Abertura do setor jurídico na Alca e OMC ameaça brasileiros

A eventual liberalização dos serviços jurídicos por meio dos acordos da Organização Mundial do Comércio (OMC), da Área de Livre Comércio das Américas (Alca) e Mercosul-União Européia coloca em risco a profissão de advogado no Brasil.
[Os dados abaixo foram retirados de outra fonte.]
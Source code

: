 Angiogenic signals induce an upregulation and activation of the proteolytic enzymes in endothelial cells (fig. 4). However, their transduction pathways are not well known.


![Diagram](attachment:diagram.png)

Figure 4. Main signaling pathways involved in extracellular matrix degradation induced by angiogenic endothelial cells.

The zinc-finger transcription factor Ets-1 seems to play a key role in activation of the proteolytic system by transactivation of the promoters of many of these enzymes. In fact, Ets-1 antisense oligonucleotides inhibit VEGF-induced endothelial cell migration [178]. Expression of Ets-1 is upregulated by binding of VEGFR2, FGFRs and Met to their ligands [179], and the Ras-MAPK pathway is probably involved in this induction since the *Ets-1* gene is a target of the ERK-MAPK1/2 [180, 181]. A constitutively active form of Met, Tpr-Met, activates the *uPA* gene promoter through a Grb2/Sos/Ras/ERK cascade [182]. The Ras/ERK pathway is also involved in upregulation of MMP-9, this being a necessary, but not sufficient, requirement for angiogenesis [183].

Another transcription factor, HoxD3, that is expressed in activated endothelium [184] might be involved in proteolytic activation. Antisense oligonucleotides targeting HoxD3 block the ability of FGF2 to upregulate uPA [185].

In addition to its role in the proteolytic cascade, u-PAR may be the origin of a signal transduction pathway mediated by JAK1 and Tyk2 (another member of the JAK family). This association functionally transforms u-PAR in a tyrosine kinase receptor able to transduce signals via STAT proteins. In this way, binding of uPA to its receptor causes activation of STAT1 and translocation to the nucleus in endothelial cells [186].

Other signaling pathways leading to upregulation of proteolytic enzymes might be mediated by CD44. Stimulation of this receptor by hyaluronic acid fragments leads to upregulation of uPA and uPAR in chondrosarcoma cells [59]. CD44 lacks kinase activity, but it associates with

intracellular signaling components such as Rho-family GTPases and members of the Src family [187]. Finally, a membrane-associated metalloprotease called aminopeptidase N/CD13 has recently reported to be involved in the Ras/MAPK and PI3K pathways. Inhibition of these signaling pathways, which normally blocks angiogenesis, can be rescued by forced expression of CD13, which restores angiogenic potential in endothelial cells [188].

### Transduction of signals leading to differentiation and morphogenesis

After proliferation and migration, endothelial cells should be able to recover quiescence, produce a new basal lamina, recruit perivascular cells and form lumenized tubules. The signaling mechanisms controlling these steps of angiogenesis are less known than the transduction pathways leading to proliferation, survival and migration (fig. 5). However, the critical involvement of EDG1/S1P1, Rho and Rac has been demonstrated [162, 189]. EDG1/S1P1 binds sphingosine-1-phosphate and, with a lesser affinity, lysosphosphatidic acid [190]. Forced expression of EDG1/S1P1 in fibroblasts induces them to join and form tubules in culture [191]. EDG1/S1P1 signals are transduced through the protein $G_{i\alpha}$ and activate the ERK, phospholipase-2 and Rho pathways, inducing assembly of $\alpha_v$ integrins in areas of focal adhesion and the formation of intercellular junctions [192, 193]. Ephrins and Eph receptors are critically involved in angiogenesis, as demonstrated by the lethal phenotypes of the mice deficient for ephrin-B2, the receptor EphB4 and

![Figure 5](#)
Essa foi a principal conclusão do seminário "Multidisciplinariedade, Globalização e Liberalização da Profissão Jurídica: Oportunidades ou Ameaças para os Advogados". Os advogados temem que, com a abertura total do setor, escritórios norte-americanos e europeus, com muito mais experiência e conhecimento em Direito Internacional, tomem os clientes dos profissionais brasileiros.No evento, os advogados aproveitaram a presença de um representante do Itamaraty no evento - Felipe Hees, da Divisão de Comércio de Serviços e Assuntos Financeiros - para reclamar que o Ministério das Relações Exteriores está definindo a abertura do segmento sem ouvir as preocupações dos advogados.Hees respondeu que ainda há tempo para os profissionais debaterem o tema com o Itamaraty, já que o Brasil atrasou a entrega de propostas de abertura do setor de serviços nas negociações da Alca e da OMC. Em Genebra, por exemplo, as ofertas para abertura de serviços, em que está incluído o segmento jurídico, foram feitas por apenas 14 países, de um total de 146 membros.A previsão do Itamaraty é que a falta de um acordo na área agrícola leve ao não-cumprimento de prazos nas outras áreas de negociação, como propriedade intelectual e saúde pública, tratamento especial e diferenciado, e implementação. Essa situação deve afetar negativamente as demais áreas em negociação na OMC, como serviços, segundo os negociadores brasileiros em Genebra.